Because Putin’s words are likely to have such dramatic consequences, they are worth quoting at length:
“And when I spoke about the millennium-long history of our state, it was strictly centralized and unitary. What did Vladimir Ilich Lenin propose? He proposed in fact not even a federation but a confederation. By his decision, ethnoses were attached to specific territories and received the right of exit from the Soviet Union.
“But even territories were cut up so that they did not always correspond and do not up to now correspond with the traditional places of residence of the various peoples. As a result, immediately arose hot spots. They exist now among the former republics of the Soviet Union and even inside the Russian Federation. There are 2,000 of these spots. One can’t ignore them even for a second.

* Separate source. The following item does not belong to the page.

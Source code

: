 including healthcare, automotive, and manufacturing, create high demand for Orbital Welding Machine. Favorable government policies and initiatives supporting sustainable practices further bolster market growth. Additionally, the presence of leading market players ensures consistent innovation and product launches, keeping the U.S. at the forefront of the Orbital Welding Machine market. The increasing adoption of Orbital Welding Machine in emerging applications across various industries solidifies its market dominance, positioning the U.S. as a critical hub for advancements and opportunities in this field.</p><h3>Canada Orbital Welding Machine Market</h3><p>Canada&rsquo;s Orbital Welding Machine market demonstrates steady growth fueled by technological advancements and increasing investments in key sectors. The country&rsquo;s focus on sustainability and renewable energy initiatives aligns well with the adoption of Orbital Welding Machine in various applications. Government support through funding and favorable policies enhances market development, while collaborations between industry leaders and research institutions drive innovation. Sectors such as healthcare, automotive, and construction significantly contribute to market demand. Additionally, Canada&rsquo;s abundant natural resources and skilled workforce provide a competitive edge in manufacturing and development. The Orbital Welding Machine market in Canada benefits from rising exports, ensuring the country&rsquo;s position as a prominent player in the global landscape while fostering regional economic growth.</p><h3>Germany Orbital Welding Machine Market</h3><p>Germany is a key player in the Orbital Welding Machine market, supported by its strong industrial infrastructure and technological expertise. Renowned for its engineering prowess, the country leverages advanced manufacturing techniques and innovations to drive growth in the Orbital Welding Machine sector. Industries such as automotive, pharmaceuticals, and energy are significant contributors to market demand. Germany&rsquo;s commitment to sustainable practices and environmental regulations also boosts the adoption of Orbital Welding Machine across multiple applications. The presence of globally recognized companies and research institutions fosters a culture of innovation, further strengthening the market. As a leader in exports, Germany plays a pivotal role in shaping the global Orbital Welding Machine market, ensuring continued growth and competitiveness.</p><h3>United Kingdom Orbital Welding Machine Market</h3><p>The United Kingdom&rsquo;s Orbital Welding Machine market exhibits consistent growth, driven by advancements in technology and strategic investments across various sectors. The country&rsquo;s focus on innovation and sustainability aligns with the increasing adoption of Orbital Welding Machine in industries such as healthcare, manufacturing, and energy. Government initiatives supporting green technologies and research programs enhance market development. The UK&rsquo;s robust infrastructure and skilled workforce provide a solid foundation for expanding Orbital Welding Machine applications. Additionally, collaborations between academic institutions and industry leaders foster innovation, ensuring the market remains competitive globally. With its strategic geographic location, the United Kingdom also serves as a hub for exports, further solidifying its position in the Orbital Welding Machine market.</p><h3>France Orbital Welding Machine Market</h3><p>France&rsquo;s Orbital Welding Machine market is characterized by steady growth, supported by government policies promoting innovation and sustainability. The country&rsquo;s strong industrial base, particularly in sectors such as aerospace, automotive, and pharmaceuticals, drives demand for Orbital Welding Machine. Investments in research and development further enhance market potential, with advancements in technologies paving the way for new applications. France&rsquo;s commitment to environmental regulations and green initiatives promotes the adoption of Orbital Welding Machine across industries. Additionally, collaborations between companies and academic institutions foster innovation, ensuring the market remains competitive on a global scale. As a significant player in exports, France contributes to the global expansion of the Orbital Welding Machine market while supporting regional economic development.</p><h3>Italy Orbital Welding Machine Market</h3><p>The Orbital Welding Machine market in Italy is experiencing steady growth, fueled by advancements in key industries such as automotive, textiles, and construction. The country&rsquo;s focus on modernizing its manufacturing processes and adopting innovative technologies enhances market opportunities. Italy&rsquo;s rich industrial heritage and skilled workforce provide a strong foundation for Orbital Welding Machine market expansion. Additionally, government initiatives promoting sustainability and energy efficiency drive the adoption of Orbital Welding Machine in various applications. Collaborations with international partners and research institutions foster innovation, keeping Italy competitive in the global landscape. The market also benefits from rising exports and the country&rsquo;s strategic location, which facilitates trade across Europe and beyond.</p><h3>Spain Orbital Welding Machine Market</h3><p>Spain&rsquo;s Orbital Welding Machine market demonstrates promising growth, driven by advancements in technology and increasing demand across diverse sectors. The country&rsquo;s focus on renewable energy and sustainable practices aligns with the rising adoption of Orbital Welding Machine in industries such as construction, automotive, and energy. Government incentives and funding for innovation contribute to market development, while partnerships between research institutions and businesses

“By the way, Stalin was against such an organization: he even wrote an article about autonomization. But in the end, he accepted Lenin’s formula. And what happened? In the course of the establishment of the Soviet Union, immemorial Russian territories, which in general had never had any relationship to Ukraine were handed over to Ukraine with the strange justification that this was ‘for increasing the percentage of the proletarian in Ukraine.
“This is a somewhat strange decision. But nevertheless, it occurred. This is all the heritage of the state construction of Vladimir Ilich Lenin, and even now we are dealing with it.”
Putin has been denouncing Lenin in this area for four years and since 2014 has often suggested that Lenin “laid an atomic bomb under the building which is called Russia.” But at today’s press conference, he explained in greater detail how he came to that conclusion:
“For a long time, I worked in intelligence which was a component part of a very politicized organization, the KGB of the USSR, and I had my eyes about our leaders and so on. But today, as a result of my experience in my present position, I understand that besides the ideological component there is a geopolitical factor. It was not considered at all in the creation of the Soviet Union.
“Instead, all was very politicized at that time. The party began to fall apart and the country fell apart afterwards. This must not be allowed. This is a mistake. An absolute, cardinal, and fundamental mistake for state construction.”
At the same time, in the course of his responses to several other questions, Putin declared as he has earlier that “I regret that there is no Soviet Union” (vz.ru/news/2019/12/19/1014500.html and vz.ru/politics/2019/12/20/1014614.html).
Not everyone accepts Putin’s reading of history as correct and convincing. Abbas Gallyamov, a commentator who earlier served as one of his speech writers, says that it simply isn’t the case that Russia was a centralized and unitary state before Lenin arrived and that Lenin’s policies led to the country’s demise (realtribune.ru/news/authority/3302).
Lenin inherited “not a united and indivisible Rusisa but a much-weakened country with powerful centrifugal forces. Nationalism and separatism flourished not only among civilians but in the army – there after the February revolution, even national military units began to be formed spontaneously."
In the spring of 1917, the Ukrainian Central Rada “demanded the creation of a Ukrainian national army and ‘the Ukrainianization’ of the Black Sea Fleet.” And “approximately the same thing happened in other national borderlands as well,” with the Provisional Governor, “long before Lenin,” recognizing the right of nations to self-determination.
According to Gallyamov, Lenin “had no chance to ignore these processes and preserve Russia as a unitary state. He acted not in ideal condition but in a situation in which the state was in fact splitting apart along national lines. In such a situation, you cannot only take; you must give something in return. Thus, the federation was born.”
Moreover, the commentator continues, these “centrifugal tendencies” arose as a result of “the policy of the Russification of the borderlands” that was carried out by the tsarist government, again well before Lenin appeared on the scene. It was those policies and not Lenin’s that set the country on the road it followed.
But one perhaps can understand why Putin doesn’t understand that or wish people to focus on that history. After all, with his policies regarding non-Russian languages, the current Kremlin leader is repeating the mistakes of the tsarist regime. In this situation, it is much more convenient to blame Lenin for problems than those who were their real authors.